Optional parameter of conditional type

I stumbled across a problem which I quite don't get. I found answers to similar questions but nothing which helped me to understand this.

I have the following function:

const one = <T extends boolean>(param?: T): T extends true ? string : number => {
  return (param ? '1' : 1) as T extends true ? string : number;
}

const foo = one(true); // type string
const bar = one(false); // type number
const baz = one(); // type string | number

The first two calls work as expected but I would expect that omitting the parameter would give me a value of type number and not string | number.

So my question is what causes this behavior and what is the accepted approach to solve this case? The following works as I would like it, but just causes more question marks in my head:

const one = <T extends boolean>(param?: T): false extends T ? number : string => {
  return (param ? '1' : 1) as false extends T ? number : string;
}

Upvotes: 1

Views: 1445

Answers (1)

Alex Wayne
Alex Wayne

Reputation: 187034

I'm not 100% sure why, but here's my hunch.

The compiler doesn't think it has enough info to decide which branch of the condition, so it gives up and says it could be either.
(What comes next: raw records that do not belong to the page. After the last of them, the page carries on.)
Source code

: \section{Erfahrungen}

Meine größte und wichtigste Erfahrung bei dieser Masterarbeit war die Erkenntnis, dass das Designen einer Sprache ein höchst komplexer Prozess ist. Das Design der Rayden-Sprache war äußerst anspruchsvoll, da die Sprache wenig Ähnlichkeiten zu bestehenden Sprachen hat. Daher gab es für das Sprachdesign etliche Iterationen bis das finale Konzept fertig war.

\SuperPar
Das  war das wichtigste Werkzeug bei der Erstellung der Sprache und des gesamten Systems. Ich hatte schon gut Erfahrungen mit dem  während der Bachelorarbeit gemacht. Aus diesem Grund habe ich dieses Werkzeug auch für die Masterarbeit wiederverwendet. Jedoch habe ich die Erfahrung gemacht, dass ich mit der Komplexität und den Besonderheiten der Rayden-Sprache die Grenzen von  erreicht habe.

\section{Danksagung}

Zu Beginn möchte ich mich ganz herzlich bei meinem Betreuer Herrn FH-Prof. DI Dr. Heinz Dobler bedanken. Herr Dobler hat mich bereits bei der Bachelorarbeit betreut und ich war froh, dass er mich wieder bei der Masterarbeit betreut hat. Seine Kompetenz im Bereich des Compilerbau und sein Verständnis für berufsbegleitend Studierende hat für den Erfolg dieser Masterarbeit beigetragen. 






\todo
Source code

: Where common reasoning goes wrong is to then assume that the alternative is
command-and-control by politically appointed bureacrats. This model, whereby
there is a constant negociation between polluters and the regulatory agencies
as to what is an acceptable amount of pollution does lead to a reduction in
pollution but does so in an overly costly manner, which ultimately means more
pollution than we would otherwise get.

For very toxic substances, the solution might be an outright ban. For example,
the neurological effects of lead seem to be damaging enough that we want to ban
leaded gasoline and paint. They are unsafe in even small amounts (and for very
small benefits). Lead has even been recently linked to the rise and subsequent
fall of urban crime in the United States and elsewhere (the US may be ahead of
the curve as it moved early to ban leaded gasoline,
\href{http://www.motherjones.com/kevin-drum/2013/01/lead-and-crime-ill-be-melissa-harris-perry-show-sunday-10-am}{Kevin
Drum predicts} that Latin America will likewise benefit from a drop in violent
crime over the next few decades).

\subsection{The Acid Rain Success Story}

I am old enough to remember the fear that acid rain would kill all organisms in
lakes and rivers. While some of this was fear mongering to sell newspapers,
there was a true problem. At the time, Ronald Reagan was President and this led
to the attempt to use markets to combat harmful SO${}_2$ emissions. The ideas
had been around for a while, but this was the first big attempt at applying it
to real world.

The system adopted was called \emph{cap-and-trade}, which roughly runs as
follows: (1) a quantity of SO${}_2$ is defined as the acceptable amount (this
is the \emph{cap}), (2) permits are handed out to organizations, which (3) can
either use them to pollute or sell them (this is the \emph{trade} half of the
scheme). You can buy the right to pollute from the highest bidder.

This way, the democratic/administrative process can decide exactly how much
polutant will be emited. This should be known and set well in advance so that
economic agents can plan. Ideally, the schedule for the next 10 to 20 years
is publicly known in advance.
You may think T is clearly a subtype of boolean | undefined, but you've also said T is a boolean, which can't be undefined.
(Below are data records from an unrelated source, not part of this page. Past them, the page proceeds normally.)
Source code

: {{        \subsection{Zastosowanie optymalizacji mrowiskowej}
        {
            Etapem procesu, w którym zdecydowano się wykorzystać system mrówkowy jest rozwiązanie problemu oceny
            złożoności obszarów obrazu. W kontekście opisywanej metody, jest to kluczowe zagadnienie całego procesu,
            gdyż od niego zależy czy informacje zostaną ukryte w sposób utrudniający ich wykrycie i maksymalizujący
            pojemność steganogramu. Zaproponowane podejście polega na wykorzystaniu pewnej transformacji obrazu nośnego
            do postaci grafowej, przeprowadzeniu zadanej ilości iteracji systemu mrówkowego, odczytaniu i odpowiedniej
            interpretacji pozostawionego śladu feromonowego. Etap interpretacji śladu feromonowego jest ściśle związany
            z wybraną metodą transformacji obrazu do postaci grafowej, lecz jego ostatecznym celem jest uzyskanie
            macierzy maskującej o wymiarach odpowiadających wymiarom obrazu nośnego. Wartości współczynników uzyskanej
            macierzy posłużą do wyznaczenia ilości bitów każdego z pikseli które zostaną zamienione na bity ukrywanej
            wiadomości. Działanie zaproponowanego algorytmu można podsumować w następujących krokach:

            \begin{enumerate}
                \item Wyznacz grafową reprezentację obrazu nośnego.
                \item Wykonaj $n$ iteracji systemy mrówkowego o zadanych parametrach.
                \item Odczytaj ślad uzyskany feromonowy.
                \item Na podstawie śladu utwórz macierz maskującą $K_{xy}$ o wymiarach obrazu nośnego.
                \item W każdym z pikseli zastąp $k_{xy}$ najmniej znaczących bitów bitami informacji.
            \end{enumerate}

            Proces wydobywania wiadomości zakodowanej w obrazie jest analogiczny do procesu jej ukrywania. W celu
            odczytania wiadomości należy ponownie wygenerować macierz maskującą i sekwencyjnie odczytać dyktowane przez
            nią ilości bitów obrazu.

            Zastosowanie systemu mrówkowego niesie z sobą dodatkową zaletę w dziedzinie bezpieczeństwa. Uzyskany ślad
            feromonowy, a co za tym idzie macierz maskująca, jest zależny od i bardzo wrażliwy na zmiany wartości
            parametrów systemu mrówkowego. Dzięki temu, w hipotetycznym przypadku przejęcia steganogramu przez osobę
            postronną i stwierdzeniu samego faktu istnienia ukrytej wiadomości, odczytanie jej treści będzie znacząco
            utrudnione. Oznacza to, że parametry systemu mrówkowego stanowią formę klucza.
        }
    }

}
When the argument is omitted params?: T has no type that would allow it to infer T. This is similar to this conditional type:

type A = any extends true ? 1 : 2 // 1 | 2

So when T used in a conditional the compiler has no idea what it could be, so it treats it as any, and returns both sides of the conditional.

I think the simplest fix is to provide a default type for T which will be used when the argument is omitted.

const one = <T extends boolean = false>(param?: T): T extends true ? string : number => {
  return (param ? '1' : 1) as T extends true ? string : number;
}

const baz = one(); // type number

Playground

I do agree the compiler should be able to figure out that T here is boolean | undefined and that does NOT extend true, but it's not perfect. Adding the default type clears up a lot of confusion for it.

If there's an issue with typescript here, it's that it lets you infer T from an optional argument without a default, which gives the unintended result because T isn't a type you can really use in that case.